The answer should consist of all the records, copied exactly.

* * * * * * * * *

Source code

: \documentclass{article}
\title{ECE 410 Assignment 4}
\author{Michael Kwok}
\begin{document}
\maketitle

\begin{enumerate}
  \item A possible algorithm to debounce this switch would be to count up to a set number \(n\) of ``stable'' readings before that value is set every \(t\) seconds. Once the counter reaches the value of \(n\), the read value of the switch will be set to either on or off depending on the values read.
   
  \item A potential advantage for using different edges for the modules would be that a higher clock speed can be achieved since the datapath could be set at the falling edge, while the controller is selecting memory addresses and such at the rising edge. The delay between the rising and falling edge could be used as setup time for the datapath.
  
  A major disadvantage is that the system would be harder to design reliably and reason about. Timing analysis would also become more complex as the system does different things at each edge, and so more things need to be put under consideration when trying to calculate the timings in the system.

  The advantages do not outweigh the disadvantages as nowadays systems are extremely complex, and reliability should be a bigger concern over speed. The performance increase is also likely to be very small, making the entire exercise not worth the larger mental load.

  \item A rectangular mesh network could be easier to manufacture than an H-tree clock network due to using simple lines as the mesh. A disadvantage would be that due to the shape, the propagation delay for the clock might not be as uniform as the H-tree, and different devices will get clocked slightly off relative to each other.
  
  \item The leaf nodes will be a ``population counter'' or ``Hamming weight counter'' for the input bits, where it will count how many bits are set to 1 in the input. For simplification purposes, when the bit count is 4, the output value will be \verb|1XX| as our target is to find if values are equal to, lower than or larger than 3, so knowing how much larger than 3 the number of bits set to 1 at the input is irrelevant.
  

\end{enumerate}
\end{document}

* * * * * * * * *

● **TASK RESPONSE**:
Source code

: \documentclass{article}
\title{ECE 410 Assignment 4}
\author{Michael Kwok}
\begin{document}
\maketitle

\begin{enumerate}
  \item A possible algorithm to debounce this switch would be to count up to a set number \(n\) of ``stable'' readings before that value is set every \(t\) seconds. Once the counter reaches the value of \(n\), the read value of the switch will be set to either on or off depending on the values read.
   
  \item A potential advantage for using different edges for the modules would be that a higher clock speed can be achieved since the datapath could be set at the falling edge, while the controller is selecting memory addresses and such at the rising edge. The delay between the rising and falling edge could be used as setup time for the datapath.
  
  A major disadvantage is that the system would be harder to design reliably and reason about. Timing analysis would also become more complex as the system does different things at each edge, and so more things need to be put under consideration when trying to calculate the timings in the system.

  The advantages do not outweigh the disadvantages as nowadays systems are extremely complex, and reliability should be a bigger concern over speed. The performance increase is also likely to be very small, making the entire exercise not worth the larger mental load.

  \item A rectangular mesh network could be easier to manufacture than an H-tree clock network due to using simple lines as the mesh. A disadvantage would be that due to the shape, the propagation delay for the clock might not be as uniform as the H-tree, and different devices will get clocked slightly off relative to each other.
  
  \item The leaf nodes will be a ``population counter'' or ``Hamming weight counter'' for the input bits, where it will count how many bits are set to 1 in the input. For simplification purposes, when the bit count is 4, the output value will be \verb|1XX| as our target is to find if values are equal to, lower than or larger than 3, so knowing how much larger than 3 the number of bits set to 1 at the input is irrelevant.
  

\end{enumerate}
\end{document}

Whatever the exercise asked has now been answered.